TransWikia.com

Advantage Actor Critic model implementation with Tensorflowjs

Artificial Intelligence Asked by Sergiu Ionescu on January 28, 2021

I am trying to implement an Actor Critic method that controls an RC car. For this I have implemented a simulated environment and actor critic tensorflowjs models.

My intention is to train a model to navigate an environment without colliding with various obstacles.

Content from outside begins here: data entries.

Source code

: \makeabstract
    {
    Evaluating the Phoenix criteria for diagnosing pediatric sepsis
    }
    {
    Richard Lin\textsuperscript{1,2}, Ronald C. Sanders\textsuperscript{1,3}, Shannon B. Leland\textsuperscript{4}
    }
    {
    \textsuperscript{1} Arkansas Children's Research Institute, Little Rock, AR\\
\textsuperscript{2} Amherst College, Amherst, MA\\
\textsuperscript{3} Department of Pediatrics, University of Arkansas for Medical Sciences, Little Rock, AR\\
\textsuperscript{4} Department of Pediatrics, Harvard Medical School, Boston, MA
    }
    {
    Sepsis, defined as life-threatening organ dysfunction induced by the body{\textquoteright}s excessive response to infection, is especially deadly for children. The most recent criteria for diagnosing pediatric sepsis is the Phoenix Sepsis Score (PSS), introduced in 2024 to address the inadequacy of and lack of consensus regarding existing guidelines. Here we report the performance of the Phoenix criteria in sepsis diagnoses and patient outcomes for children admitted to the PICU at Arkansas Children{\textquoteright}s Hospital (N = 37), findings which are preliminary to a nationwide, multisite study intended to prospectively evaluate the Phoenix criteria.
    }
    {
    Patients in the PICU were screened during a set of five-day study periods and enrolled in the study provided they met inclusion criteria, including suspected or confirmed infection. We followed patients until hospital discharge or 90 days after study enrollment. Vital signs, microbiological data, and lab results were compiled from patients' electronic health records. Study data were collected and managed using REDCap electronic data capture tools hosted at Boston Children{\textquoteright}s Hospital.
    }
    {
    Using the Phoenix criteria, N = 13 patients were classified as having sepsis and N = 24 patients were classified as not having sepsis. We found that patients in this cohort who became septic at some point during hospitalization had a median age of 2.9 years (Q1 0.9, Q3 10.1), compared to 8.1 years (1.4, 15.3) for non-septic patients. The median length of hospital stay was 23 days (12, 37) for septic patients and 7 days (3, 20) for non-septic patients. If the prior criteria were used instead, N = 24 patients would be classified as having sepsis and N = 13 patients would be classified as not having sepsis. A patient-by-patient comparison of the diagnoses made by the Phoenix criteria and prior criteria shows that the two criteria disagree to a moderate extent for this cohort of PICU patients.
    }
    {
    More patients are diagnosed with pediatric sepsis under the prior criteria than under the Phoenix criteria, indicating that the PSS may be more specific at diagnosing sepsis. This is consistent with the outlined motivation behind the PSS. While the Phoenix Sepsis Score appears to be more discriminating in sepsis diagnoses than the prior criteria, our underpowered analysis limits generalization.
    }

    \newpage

For this I have the following:

State(continuous):

  • the sensors distance(left, middle, right): [0..1,0..1,0..1]

Action(discrete):

  • 4 possible actions(move forward, move back, turn left, turn right)

Reward(cumulative):

  • moving forward is encouraged
  • being close to an obstacle is penalized
  • colliding with an obstacle is penalized

The structure of the models:

buildActor() {
      const model = tf.sequential();
      model.add(tf.layers.inputLayer({inputShape: [this.stateSize],}));

      model.add(tf.layers.dense({
        units: parseInt(this.config.hiddenUnits),
        activation: 'relu',
        kernelInitializer: 'glorotUniform',
      }));

      model.add(tf.layers.dense({
        units: parseInt(this.config.hiddenUnits/2),
        activation: 'relu',
        kernelInitializer: 'glorotUniform',
      }));

      model.add(tf.layers.dense({
        units: this.actionSize,
        activation: 'softmax',
        kernelInitializer: 'glorotUniform',
      }));

      this.compile(model, this.actorLearningRate);

      return model;
    }
buildCritic() {
      const model = tf.sequential();

      model.add(tf.layers.inputLayer({inputShape: [this.stateSize],}));

      model.add(tf.layers.dense({
        units: parseInt(this.config.hiddenUnits),
        activation: 'relu',
        kernelInitializer: 'glorotUniform',
      }));

      model.add(tf.layers.dense({
        units: parseInt(this.config.hiddenUnits/2),
        activation: 'relu',
        kernelInitializer: 'glorotUniform',
      }));

      model.add(tf.layers.dense({
        units: this.valueSize,
        activation: 'linear',
        kernelInitializer: 'glorotUniform',
      }));

      this.compile(model, this.criticLearningRate);

      return model;
    }

The models are compiled with an adam optimized and huber loss:

compile(model, learningRate) {
      model.compile({
        optimizer: tf.train.adam(learningRate),
        loss: tf.losses.huberLoss,
      });
    }

Training:

trainModel(state, action, reward, nextState) {
      let advantages = new Array(this.actionSize).fill(0);

      let normalizedState = normalizer.normalizeFeatures(state);
      let tfState = tf.tensor2d(normalizedState, [1, state.length]);
      let normalizedNextState = normalizer.normalizeFeatures(nextState);
      let tfNextState = tf.tensor2d(normalizedNextState, [1, nextState.length]);

      let predictedCurrentStateValue = this.critic.predict(tfState).dataSync();
      let predictedNextStateValue = this.critic.predict(tfNextState).dataSync();

      let target = reward + this.discountFactor * predictedNextStateValue;
      let advantage = target - predictedCurrentStateValue;
      advantages[action] = advantage;
      // console.log(normalizedState, normalizedNextState, action, target, advantages);

      this.actor.fit(tfState, tf.tensor([advantages]), {
        epochs: 1,
      }).then(info => {
          this.latestActorLoss = info.history.loss[0];
          this.actorLosses.push(this.latestActorLoss);
        }
      );

      this.critic.fit(tfState, tf.tensor([target]), {
        epochs: 1,
      }).then(info => {
          this.latestCriticLoss = info.history.loss[0];
          this.criticLosses.push(this.latestCriticLoss);
        }
      );

      this.advantages.push(advantage);
      pushToEvolutionChart(this.epoch, this.latestActorLoss, this.latestCriticLoss, advantage);
      this.epoch++;
    }

You ca give the simulation a spin on https://sergiuionescu.github.io/esp32-auto-car/sym/sym.html .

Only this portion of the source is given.